(YOUR ASSIGNMENT): In the records below, locate the line containing "of the court."; output that line and every following line through the last, exactly.

━━━━━━━━━━━━━━━━━━━━

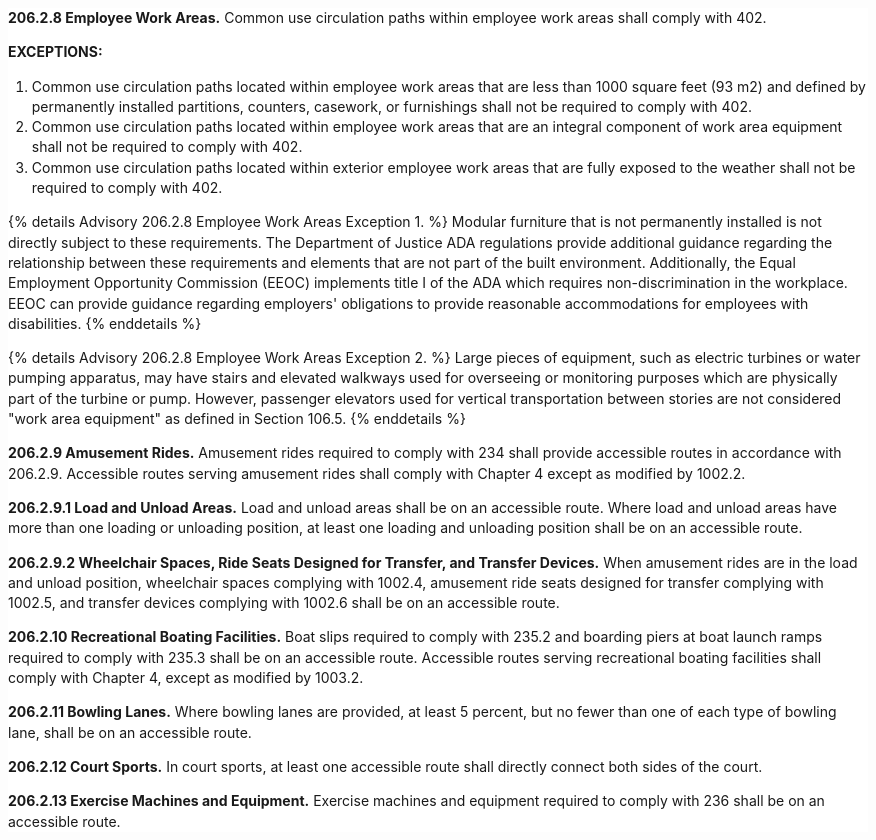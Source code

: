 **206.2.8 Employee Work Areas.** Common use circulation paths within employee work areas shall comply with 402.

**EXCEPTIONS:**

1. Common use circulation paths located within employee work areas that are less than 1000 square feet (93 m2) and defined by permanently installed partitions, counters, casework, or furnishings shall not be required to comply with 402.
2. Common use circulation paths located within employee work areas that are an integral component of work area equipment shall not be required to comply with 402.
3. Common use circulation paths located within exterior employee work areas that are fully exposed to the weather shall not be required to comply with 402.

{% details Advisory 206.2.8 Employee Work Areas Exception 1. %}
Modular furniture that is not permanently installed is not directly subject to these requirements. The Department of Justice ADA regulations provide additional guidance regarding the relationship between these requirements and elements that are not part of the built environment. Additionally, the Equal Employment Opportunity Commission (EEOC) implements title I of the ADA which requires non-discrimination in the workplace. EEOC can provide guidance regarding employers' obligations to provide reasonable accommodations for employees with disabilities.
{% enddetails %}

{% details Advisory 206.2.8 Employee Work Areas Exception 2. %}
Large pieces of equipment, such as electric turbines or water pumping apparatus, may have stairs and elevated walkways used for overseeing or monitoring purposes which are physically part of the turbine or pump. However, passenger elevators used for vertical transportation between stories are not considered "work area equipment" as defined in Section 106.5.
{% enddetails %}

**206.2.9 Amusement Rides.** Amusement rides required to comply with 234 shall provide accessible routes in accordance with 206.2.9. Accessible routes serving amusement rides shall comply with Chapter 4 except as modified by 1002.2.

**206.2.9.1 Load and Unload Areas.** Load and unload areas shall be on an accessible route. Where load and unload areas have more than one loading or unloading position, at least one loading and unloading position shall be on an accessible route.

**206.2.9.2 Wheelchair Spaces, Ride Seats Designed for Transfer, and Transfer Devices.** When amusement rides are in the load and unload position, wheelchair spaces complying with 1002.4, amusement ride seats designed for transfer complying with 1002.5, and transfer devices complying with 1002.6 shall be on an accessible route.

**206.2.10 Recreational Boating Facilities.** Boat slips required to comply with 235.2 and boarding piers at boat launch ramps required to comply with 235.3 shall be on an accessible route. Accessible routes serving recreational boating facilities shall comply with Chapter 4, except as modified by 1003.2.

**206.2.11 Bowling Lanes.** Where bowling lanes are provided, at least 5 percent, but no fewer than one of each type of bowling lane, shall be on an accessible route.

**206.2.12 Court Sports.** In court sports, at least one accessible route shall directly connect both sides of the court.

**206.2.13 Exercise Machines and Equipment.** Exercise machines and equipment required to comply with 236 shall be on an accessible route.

━━━━━━━━━━━━━━━━━━━━

(ANSWER TO THIS EXERCISE):
**206.2.12 Court Sports.** In court sports, at least one accessible route shall directly connect both sides of the court.

**206.2.13 Exercise Machines and Equipment.** Exercise machines and equipment required to comply with 236 shall be on an accessible route.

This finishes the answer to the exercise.